### Task goal
For the material below, output exactly the span from the line with "select * from find('template_scope');" to the line with "### report - NOT", including both, and nothing besides.

### Records shown
────────────────────

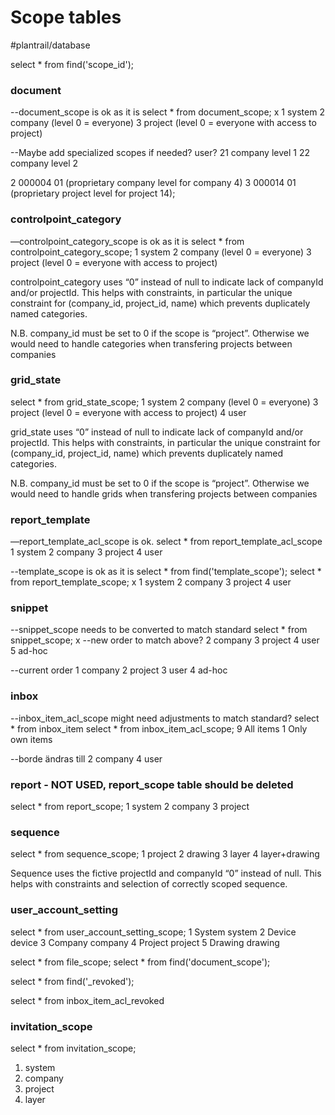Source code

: # Scope tables

#plantrail/database

select * from find('scope_id');

### document
--document_scope is ok as it is
select * from document_scope; x
1	system
2	company (level 0 = everyone)
3	project (level 0 = everyone with access to project)

--Maybe add specialized scopes if needed?
user?
21 company level 1
22 company level 2

2 000004 01 (proprietary company level for company 4)
3 000014 01 (proprietary project level for project 14);

### controlpoint_category
—controlpoint_category_scope is ok as it is
select * from controlpoint_category_scope;
1	system
2	company (level 0 = everyone)
3	project (level 0 = everyone with access to project)

controlpoint_category uses “0” instead of null to indicate lack of companyId and/or projectId. This helps with constraints, in particular the unique constraint for (company_id, project_id, name) which prevents duplicately named categories.

N.B. company_id must be set to 0 if the scope is “project”. Otherwise we would need to handle categories when transfering projects between companies

### grid_state
select * from grid_state_scope;
1	system
2	company (level 0 = everyone)
3	project (level 0 = everyone with access to project)
4	user

grid_state uses “0” instead of null to indicate lack of companyId and/or projectId. This helps with constraints, in particular the unique constraint for (company_id, project_id, name) which prevents duplicately named categories.

N.B. company_id must be set to 0 if the scope is “project”. Otherwise we would need to handle grids when transfering projects between companies


### report_template
—report_template_acl_scope is ok.
select * from report_template_acl_scope
1	system
2	company
3	project
4	user


--template_scope is ok as it is
select * from find('template_scope');
select * from report_template_scope; x
1	system
2	company
3	project
4	user

### snippet
--snippet_scope needs to be converted to match standard
select * from snippet_scope; x
--new order to match above?
2	company
3	project
4	user
5	ad-hoc

--current order
1	company
2	project
3	user
4	ad-hoc


### inbox
--inbox_item_acl_scope might need adjustments to match standard?
select * from inbox_item
select * from inbox_item_acl_scope;
9	All items
1	Only own items

--borde ändras till
2 company
4 user

### report - NOT USED, report_scope table should be deleted
select * from report_scope; 
1	system
2	company
3	project

### sequence
select * from sequence_scope;
1	project
2	drawing
3	layer
4	layer+drawing

Sequence uses the fictive projectId and companyId “0” instead of null. This helps with constraints and selection of correctly scoped sequence.

### user_account_setting
select * from user_account_setting_scope;
1	System	system
2	Device	device
3	Company	company
4	Project	project
5	Drawing	drawing


select * from file_scope;
select * from find('document_scope');

select * from find('_revoked');

select * from inbox_item_acl_revoked


### invitation_scope
select * from invitation_scope;

1. system
2. company
3. project
4. layer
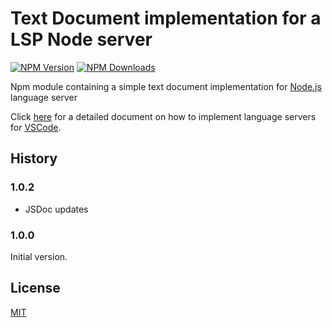 # Text Document implementation for a LSP Node server

[![NPM Version](https://img.shields.io/npm/v/vscode-languageserver-textdocument.svg)](https://npmjs.org/package/vscode-languageserver-textdocument)
[![NPM Downloads](https://img.shields.io/npm/dm/vscode-languageserver-textdocument.svg)](https://npmjs.org/package/vscode-languageserver-textdocument)

Npm module containing a simple text document implementation for [Node.js](https://nodejs.org/) language server

Click [here](https://code.visualstudio.com/docs/extensions/example-language-server) for a detailed document on how
to implement language servers for [VSCode](https://code.visualstudio.com/).

## History

### 1.0.2

- JSDoc updates

### 1.0.0

Initial version.

## License
[MIT](https://github.com/Microsoft/vscode-languageserver-node/blob/master/License.txt)
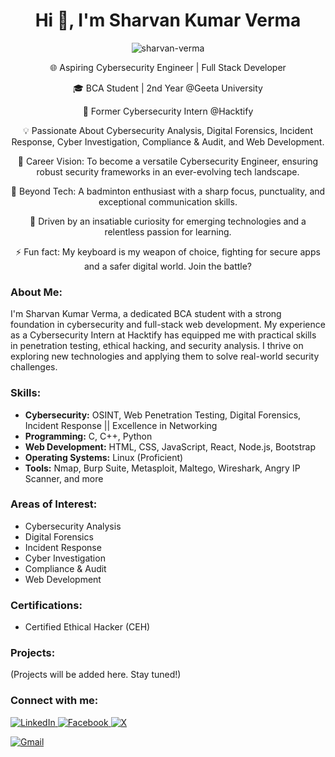<h1 align="center">Hi 👋, I'm Sharvan Kumar Verma</h1>

<p align="center">
  <img src="https://komarev.com/ghpvc/?username=sharvan-verma&label=Profile%20views&color=0e75b6&style=flat" alt="sharvan-verma" />
</p>

<p align="center">
  🌐 Aspiring Cybersecurity Engineer | Full Stack Developer
</p>

<p align="center">
  🎓 BCA Student | 2nd Year @Geeta University
</p>

<p align="center">
  💼 Former Cybersecurity Intern @Hacktify
</p>

<p align="center">
  💡 Passionate About Cybersecurity Analysis, Digital Forensics, Incident Response, Cyber Investigation, Compliance & Audit, and Web Development.
</p>

<p align="center">
  🎯 Career Vision: To become a versatile Cybersecurity Engineer, ensuring robust security frameworks in an ever-evolving tech landscape.
</p>

<p align="center">
  🏸 Beyond Tech: A badminton enthusiast with a sharp focus, punctuality, and exceptional communication skills.
</p>

<p align="center">
  🚀 Driven by an insatiable curiosity for emerging technologies and a relentless passion for learning.
</p>

<p align="center">
  ⚡ Fun fact: My keyboard is my weapon of choice, fighting for secure apps and a safer digital world. Join the battle?
</p>

<h3 align="left">About Me:</h3>

<p align="left">
  I'm Sharvan Kumar Verma, a dedicated BCA student with a strong foundation in cybersecurity and full-stack web development. My experience as a Cybersecurity Intern at Hacktify has equipped me with practical skills in penetration testing, ethical hacking, and security analysis. I thrive on exploring new technologies and applying them to solve real-world security challenges.
</p>

<h3 align="left">Skills:</h3>

<ul>
  <li><strong>Cybersecurity:</strong> OSINT, Web Penetration Testing, Digital Forensics, Incident Response || Excellence in Networking</li>
  <li><strong>Programming:</strong> C, C++, Python</li>
  <li><strong>Web Development:</strong> HTML, CSS, JavaScript, React, Node.js, Bootstrap</li>
  <li><strong>Operating Systems:</strong> Linux (Proficient)</li>
  <li><strong>Tools:</strong> Nmap, Burp Suite, Metasploit, Maltego, Wireshark, Angry IP Scanner, and more</li> 
</ul>

<h3 align="left">Areas of Interest:</h3>

<ul>
  <li>Cybersecurity Analysis</li>
  <li>Digital Forensics</li>
  <li>Incident Response</li>
  <li>Cyber Investigation</li>
  <li>Compliance & Audit</li>
  <li>Web Development</li>
</ul>

<h3 align="left">Certifications:</h3>

<ul>
  <li>Certified Ethical Hacker (CEH)</li> 
</ul>

<h3 align="left">Projects:</h3>

<p align="left">
  (Projects will be added here. Stay tuned!)
</p>

<h3 align="left">Connect with me:</h3>

<p align="left">
  <a href="https://www.linkedin.com/in/sharvanverma" target="_blank">
    <img src="https://img.shields.io/badge/-LinkedIn-0072b1?&style=for-the-badge&logo=linkedin&logoColor=white" alt="LinkedIn">
  </a> 

  <a href="https://facebook.com/your_facebook_username" target="_blank">
    <img src="https://img.shields.io/badge/-Facebook-1877F2?&style=for-the-badge&logo=facebook&logoColor=white" alt="Facebook">
  </a>

  <a href="https://twitter.com/your_twitter_username" target="_blank">
    <img src="https://img.shields.io/badge/-X-1DA1F2?&style=for-the-badge&logo=X&logoColor=white" alt="X">
  </a>
</p>

<p align="left">
  <a href="mailto:sharvanverma417@gmail.com">
    <img src="https://img.shields.io/badge/-sharvanverma417@gmail.com-D14836?&style=for-the-badge&logo=Gmail&logoColor=white" alt="Gmail">
  </a>
</p>
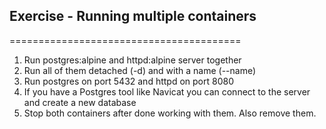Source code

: ## Exercise - Running multiple containers
========================================

1. Run postgres:alpine and httpd:alpine server together
2. Run all of them detached (-d) and with a name (--name)
3. Run postgres on port 5432 and httpd on port 8080
4. If you have a Postgres tool like Navicat you can connect to the server and create a new database
5. Stop both containers after done working with them. Also remove them.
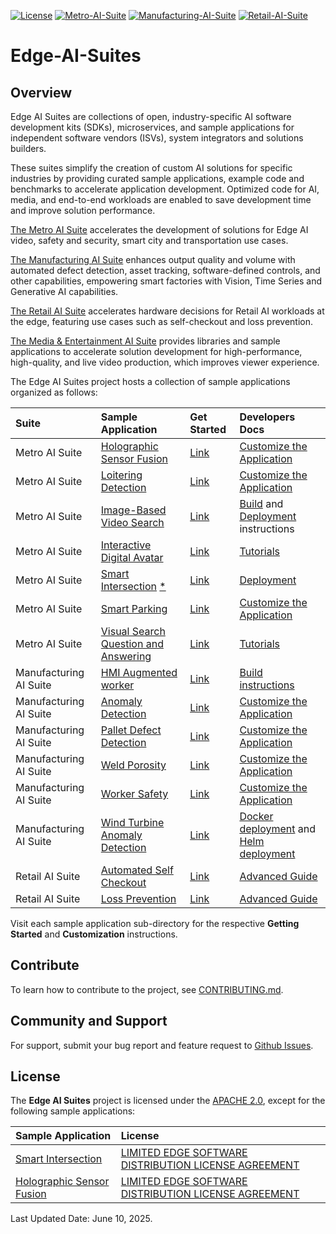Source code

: [![License](https://img.shields.io/badge/License-Apache%202.0-blue)]()
[![Metro-AI-Suite](https://img.shields.io/badge/Metro%20AI%20Suite-3%20Samples-green)]()
[![Manufacturing-AI-Suite](https://img.shields.io/badge/Manufacturing%20AI%20Suite-3%20Samples-green)]()
[![Retail-AI-Suite](https://img.shields.io/badge/Retail%20AI%20Suite-2%20Samples-green)]()

# Edge-AI-Suites

## Overview

Edge AI Suites are collections of open, industry-specific AI software development kits (SDKs), microservices, and sample applications for independent software vendors (ISVs), system integrators and solutions builders. 

These suites simplify the creation of custom AI solutions for specific industries by providing curated sample applications, example code and benchmarks to accelerate application development. Optimized code for AI, media, and end-to-end workloads are enabled to save development time and improve solution performance. 

[The Metro AI Suite](metro-ai-suite) accelerates the development of solutions for Edge AI video, safety and security, smart city and transportation use cases. 

[The Manufacturing AI Suite](manufacturing-ai-suite) enhances output quality and volume with automated defect detection, asset tracking, software-defined controls, and other capabilities, empowering smart factories with Vision, Time Series and Generative AI capabilities. 

[The Retail AI Suite](retail-ai-suite) accelerates hardware decisions for Retail AI workloads at the edge, featuring use cases such as self-checkout and loss prevention.

[The Media & Entertainment AI Suite](media-and-entertainment-ai-suite) provides libraries and sample applications to accelerate solution development for high-performance, high-quality, and live video production, which improves viewer experience.


The Edge AI Suites project hosts a collection of sample applications organized as follows:

| Suite | Sample Application | Get Started | Developers Docs |
|:------|:-------------------|:------------|:----------------|
| Metro AI Suite | [Holographic Sensor Fusion](metro-ai-suite/holographic-sensor-fusion) | [Link](metro-ai-suite/holographic-sensor-fusion/docs/user-guide/Get-Started-Guide.md) | [Customize the Application](metro-ai-suite/holographic-sensor-fusion/docs/user-guide/Advanced-User-Guide.md) |
| Metro AI Suite | [Loitering Detection](metro-ai-suite/loitering-detection) | [Link](metro-ai-suite/loitering-detection/docs/user-guide/get-started.md) | [Customize the Application](metro-ai-suite/loitering-detection/docs/user-guide/how-to-customize-application.md) |
| Metro AI Suite | [Image-Based Video Search](metro-ai-suite/image-based-video-search) | [Link](metro-ai-suite/image-based-video-search/docs/user-guide/get-started.md) | [Build](metro-ai-suite/image-based-video-search/docs/user-guide/how-to-build-source.md) and [Deployment](metro-ai-suite/image-based-video-search/docs/user-guide/how-to-deploy-helm.md) instructions |
| Metro AI Suite | [Interactive Digital Avatar](metro-ai-suite/interactive-digital-avatar) | [Link](metro-ai-suite/interactive-digital-avatar/docs/get-started.md) | [Tutorials](metro-ai-suite/interactive-digital-avatar/docs/tutorials.md) |
| Metro AI Suite | [Smart Intersection](metro-ai-suite/smart-intersection) [*](#license) | [Link](metro-ai-suite/smart-intersection/docs/user-guide/get-started.md) | [Deployment](metro-ai-suite/smart-intersection/docs/user-guide/how-to-deploy-docker.md) |
| Metro AI Suite | [Smart Parking](metro-ai-suite/smart-parking) | [Link](metro-ai-suite/smart-parking/docs/user-guide/get-started.md) | [Customize the Application](metro-ai-suite/smart-parking/docs/user-guide/how-to-customize-application.md) |
| Metro AI Suite | [Visual Search Question and Answering](metro-ai-suite/visual-search-question-and-answering) | [Link](metro-ai-suite/visual-search-question-and-answering/docs/user-guide/get-started.md) | [Tutorials](metro-ai-suite/visual-search-question-and-answering/docs/user-guide/tutorials.md) |
| Manufacturing AI Suite | [HMI Augmented worker](manufacturing-ai-suite/hmi-augmented-worker/) | [Link](manufacturing-ai-suite/hmi-augmented-worker/docs/user-guide/get-started.md) | [Build instructions](manufacturing-ai-suite/hmi-augmented-worker/docs/user-guide/how-to-build-from-source.md) |
| Manufacturing AI Suite | [Anomaly Detection](manufacturing-ai-suite/industrial-edge-insights-vision/apps/anomaly-detection) | [Link](manufacturing-ai-suite/industrial-edge-insights-vision/apps/anomaly-detection/docs/user-guide/get-started.md) | [Customize the Application](manufacturing-ai-suite/industrial-edge-insights-vision/apps/anomaly-detection/docs/user-guide/how-to-use-an-ai-model-and-video-file-of-your-own.md) |
| Manufacturing AI Suite | [Pallet Defect Detection](manufacturing-ai-suite/industrial-edge-insights-vision/apps/pallet-defect-detection) | [Link](manufacturing-ai-suite/industrial-edge-insights-vision/apps/pallet-defect-detection/docs/user-guide/get-started.md) | [Customize the Application](manufacturing-ai-suite/industrial-edge-insights-vision/apps/pallet-defect-detection/docs/user-guide/how-to-use-an-ai-model-and-video-file-of-your-own.md) |
| Manufacturing AI Suite | [Weld Porosity](manufacturing-ai-suite/industrial-edge-insights-vision/apps/weld-porosity) | [Link](manufacturing-ai-suite/industrial-edge-insights-vision/apps/weld-porosity/docs/user-guide/get-started.md) | [Customize the Application](manufacturing-ai-suite/industrial-edge-insights-vision/apps/weld-porosity/docs/user-guide/how-to-use-an-ai-model-and-video-file-of-your-own.md) |
| Manufacturing AI Suite | [Worker Safety](manufacturing-ai-suite/industrial-edge-insights-vision/apps/worker-safety) | [Link](manufacturing-ai-suite/industrial-edge-insights-vision/apps/worker-safety/docs/user-guide/get-started.md) | [Customize the Application](manufacturing-ai-suite/industrial-edge-insights-vision/apps/worker-safety/docs/user-guide/how-to-use-an-ai-model-and-video-file-of-your-own.md) |
| Manufacturing AI Suite | [Wind Turbine Anomaly Detection](manufacturing-ai-suite/wind-turbine-anomaly-detection/) | [Link](manufacturing-ai-suite/wind-turbine-anomaly-detection/docs/user-guide/get-started.md) | [Docker deployment](manufacturing-ai-suite/wind-turbine-anomaly-detection/docs/user-guide/get-started.md#deploy-with-docker-compose-single-node) and [Helm deployment](manufacturing-ai-suite/wind-turbine-anomaly-detection/docs/user-guide/how-to-deploy-with-helm.md) |
| Retail AI Suite | [Automated Self Checkout](https://github.com/intel-retail/automated-self-checkout) | [Link](https://github.com/intel-retail/automated-self-checkout?tab=readme-ov-file#-quickstart) | [Advanced Guide](https://intel-retail.github.io/documentation/use-cases/automated-self-checkout/automated-self-checkout.html) |
| Retail AI Suite | [Loss Prevention](https://github.com/intel-retail/loss-prevention) | [Link](https://github.com/intel-retail/loss-prevention?tab=readme-ov-file#quickstart) | [Advanced Guide](https://intel-retail.github.io/documentation/use-cases/loss-prevention/loss-prevention.html) |

Visit each sample application sub-directory for the respective **Getting Started** and **Customization** instructions.

## Contribute

To learn how to contribute to the project, see [CONTRIBUTING.md](CONTRIBUTING.md).  

## Community and Support

For support, submit your bug report and feature request to [Github Issues](https://github.com/open-edge-platform/edge-ai-suites/issues). 

## License

The **Edge AI Suites** project is licensed under the [APACHE 2.0](LICENSE), except for the following sample applications:

| Sample Application | License |
|:-------------------|:--------|
|[Smart Intersection](metro-ai-suite/smart-intersection) | [LIMITED EDGE SOFTWARE DISTRIBUTION LICENSE AGREEMENT](metro-ai-suite/smart-intersection/LICENSE.txt) |
|[Holographic Sensor Fusion](metro-ai-suite/holographic-sensor-fusion) | [LIMITED EDGE SOFTWARE DISTRIBUTION LICENSE AGREEMENT](metro-ai-suite/holographic-sensor-fusion/LICENSE.txt) |

Last Updated Date: June 10, 2025.
 
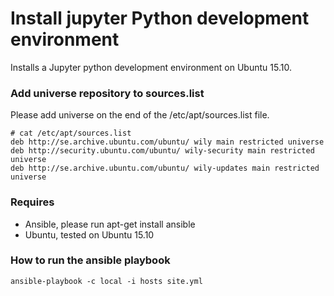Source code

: # Install jupyter Python development environment
Installs a Jupyter python development environment on Ubuntu 15.10. 

### Add universe repository to sources.list
Please add universe on the end of the /etc/apt/sources.list file.

    # cat /etc/apt/sources.list
    deb http://se.archive.ubuntu.com/ubuntu/ wily main restricted universe
    deb http://security.ubuntu.com/ubuntu/ wily-security main restricted universe
    deb http://se.archive.ubuntu.com/ubuntu/ wily-updates main restricted universe

### Requires

 * Ansible, please run apt-get install ansible
 * Ubuntu, tested on Ubuntu 15.10

### How to run the ansible playbook
    ansible-playbook -c local -i hosts site.yml  

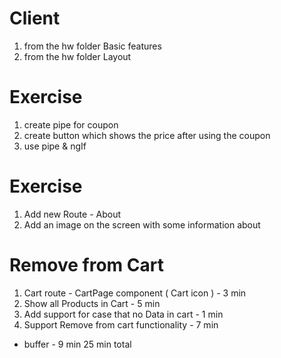 # Client

1. from the hw folder Basic features
2. from the hw folder Layout


# Exercise
1. create pipe for coupon
2. create button which shows the price after using the coupon 
3. use pipe & ngIf

# Exercise
1. Add new Route - About 
2. Add an image on the screen with some information about

# Remove from Cart
1. Cart route - CartPage component ( Cart icon ) - 3 min
2. Show all Products in Cart - 5 min 
3. Add support for case that no Data in cart - 1 min
4. Support Remove from cart functionality - 7 min
- buffer - 9 min
25 min total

────────────────────

### Exercise output
select * from find('template_scope');
select * from report_template_scope; x
1	system
2	company
3	project
4	user

### snippet
--snippet_scope needs to be converted to match standard
select * from snippet_scope; x
--new order to match above?
2	company
3	project
4	user
5	ad-hoc

--current order
1	company
2	project
3	user
4	ad-hoc


### inbox
--inbox_item_acl_scope might need adjustments to match standard?
select * from inbox_item
select * from inbox_item_acl_scope;
9	All items
1	Only own items

--borde ändras till
2 company
4 user

### report - NOT USED, report_scope table should be deleted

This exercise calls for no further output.